• [What to work on] Look through the data below and, wherever a line carries the word "University", please copy that line.

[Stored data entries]
──────────

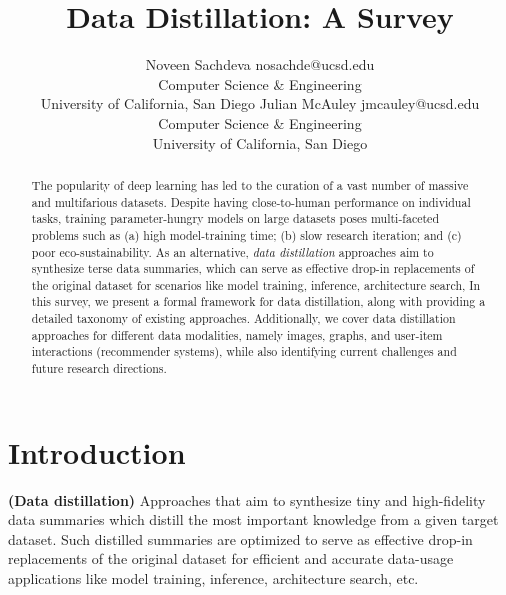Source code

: \documentclass[10pt]{article} %
\title{Data Distillation: A Survey}
\author{\name Noveen Sachdeva \email nosachde@ucsd.edu \\
      \addr Computer Science \& Engineering\\
      University of California, San Diego
      \AND
      \name Julian McAuley \email jmcauley@ucsd.edu \\
      \addr Computer Science \& Engineering\\
      University of California, San Diego%
      }
\begin{document}
\maketitle

\begin{abstract}
    The popularity of deep learning has led to the curation of a vast number of massive and multifarious datasets. Despite having close-to-human performance on individual tasks, training parameter-hungry models on large datasets poses multi-faceted problems such as (a) high model-training time; (b) slow research iteration; and (c) poor eco-sustainability. As an alternative, \emph{data distillation} approaches aim to synthesize terse data summaries, which can serve as effective drop-in replacements of the original dataset for scenarios like model training, inference, architecture search, \etc
    In this survey, we present a formal framework for data distillation, along with providing a detailed taxonomy of existing approaches. Additionally, we cover data distillation approaches for different data modalities, namely images, graphs, and user-item interactions (recommender systems), while also identifying current challenges and future research directions. %
\end{abstract}

\section{Introduction}
\begin{loosedefinition} \label{def:data_distillation}
    {\normalfont \textbf{(Data distillation)}} Approaches that aim to synthesize tiny and high-fidelity data summaries which distill the most important knowledge from a given target dataset. Such distilled summaries are optimized to serve as effective drop-in replacements of the original dataset for efficient and accurate data-usage applications like model training, inference, architecture search, etc.
\end{loosedefinition}
\vspace{0.1cm}
\end{document}
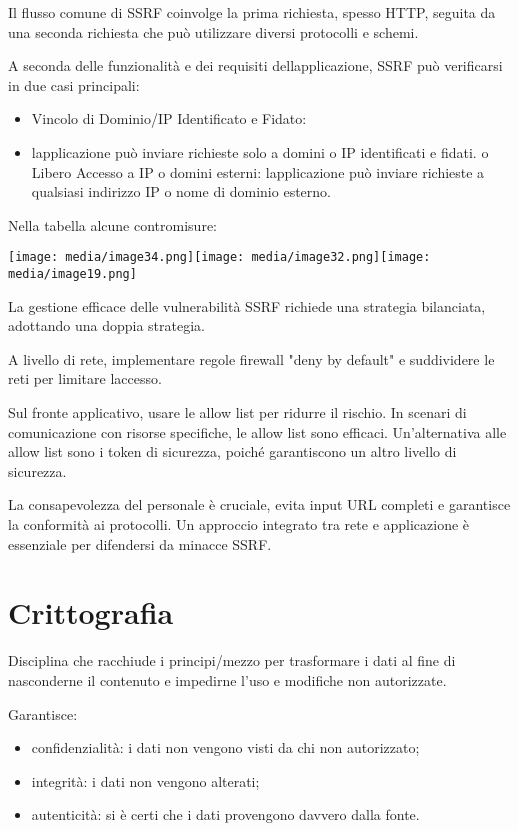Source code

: Il flusso comune di SSRF coinvolge la prima richiesta, spesso HTTP,
seguita da una seconda richiesta che può utilizzare diversi protocolli e
schemi.

A seconda delle funzionalità e dei requisiti
dell\textquotesingle applicazione, SSRF può verificarsi in due casi
principali:

\begin{itemize}
\item
  Vincolo di Dominio/IP Identificato e Fidato:
\item
  l\textquotesingle applicazione può inviare richieste solo a domini o
  IP identificati e fidati. o Libero Accesso a IP o domini esterni:
  l\textquotesingle applicazione può inviare richieste a qualsiasi
  indirizzo IP o nome di dominio esterno.
\end{itemize}

Nella tabella alcune contromisure:

\texttt{[image: media/image34.png]}\texttt{[image: media/image32.png]}\texttt{[image: media/image19.png]}

La gestione efficace delle vulnerabilità SSRF richiede una strategia
bilanciata, adottando una doppia strategia.

A livello di rete, implementare regole firewall "deny by default" e
suddividere le reti per limitare l\textquotesingle accesso.

Sul fronte applicativo, usare le allow list per ridurre il rischio. In
scenari di comunicazione con risorse specifiche, le allow list sono
efficaci. Un'alternativa alle allow list sono i token di sicurezza,
poiché garantiscono un altro livello di sicurezza.

La consapevolezza del personale è cruciale, evita input URL completi e
garantisce la conformità ai protocolli. Un approccio integrato tra rete
e applicazione è essenziale per difendersi da minacce SSRF.

\section{Crittografia}\label{crittografia}

Disciplina che racchiude i principi/mezzo per trasformare i dati al fine
di nasconderne il contenuto e impedirne l'uso e modifiche non
autorizzate.

Garantisce:

\begin{itemize}
\item
  confidenzialità: i dati non vengono visti da chi non autorizzato;
\item
  integrità: i dati non vengono alterati;
\item
  autenticità: si è certi che i dati provengono davvero dalla fonte.
\end{itemize}

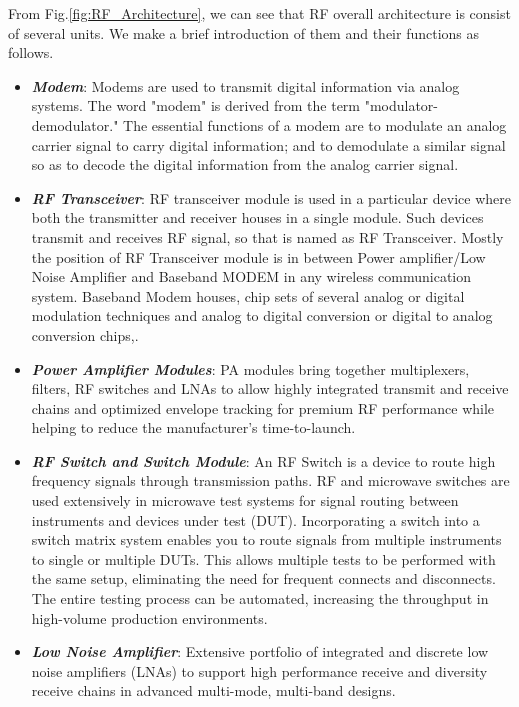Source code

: \documentclass[conference]{IEEEtran}
\begin{document}
From Fig.\ref{fig:RF_Architecture}, we can see that RF overall architecture is consist of several units. We make a brief introduction of them and their functions as follows.
\begin{itemize}
	\item {\bfseries{\emph{Modem}}}: Modems are used to transmit digital information via analog systems. The word "modem" is derived from the term "modulator-demodulator." The essential functions of a modem are to modulate an analog carrier signal to carry digital information; and to demodulate a similar signal so as to decode the digital information from the analog carrier signal\cite{7334868}.
	
	\item {\bfseries{\emph{RF Transceiver}}}: RF transceiver module is used in a particular device where both the transmitter and receiver houses in a single module. Such devices transmit and receives RF signal, so that is named as RF Transceiver. Mostly the position of RF Transceiver module is in between Power amplifier/Low Noise Amplifier and Baseband MODEM in any wireless communication system. Baseband Modem houses, chip sets of several analog or digital modulation techniques and analog to digital conversion or digital to analog conversion chips\cite{6756237},\cite{Exefx.org}.
	
	\item {\bfseries{\emph{Power Amplifier Modules}}}: PA modules bring together multiplexers, filters, RF switches and LNAs to allow highly integrated transmit and receive chains and optimized envelope tracking for premium RF performance while helping to reduce the manufacturer’s time-to-launch\cite{Qualcomm.org}.
	
	\item {\bfseries{\emph{RF Switch and Switch Module}}}: An RF Switch is a device to route high frequency signals through transmission paths. RF and microwave switches are used extensively in microwave test systems for signal routing between instruments and devices under test (DUT)\cite{RFwikipedia.org}. Incorporating a switch into a switch matrix system enables you to route signals from multiple instruments to single or multiple DUTs. This allows multiple tests to be performed with the same setup, eliminating the need for frequent connects and disconnects. The entire testing process can be automated, increasing the throughput in high-volume production environments\cite{DBLP:journals/corr/Truman16}.
	
	\item {\bfseries{\emph{Low Noise Amplifier}}}: Extensive portfolio of integrated and discrete low noise amplifiers (LNAs) to support high performance receive and diversity receive chains in advanced multi-mode, multi-band designs\cite{Qualcomm.org}.
		

\end{itemize}
\end{document}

──────────

• [Exercise response]
      University of California, San Diego
      University of California, San Diego%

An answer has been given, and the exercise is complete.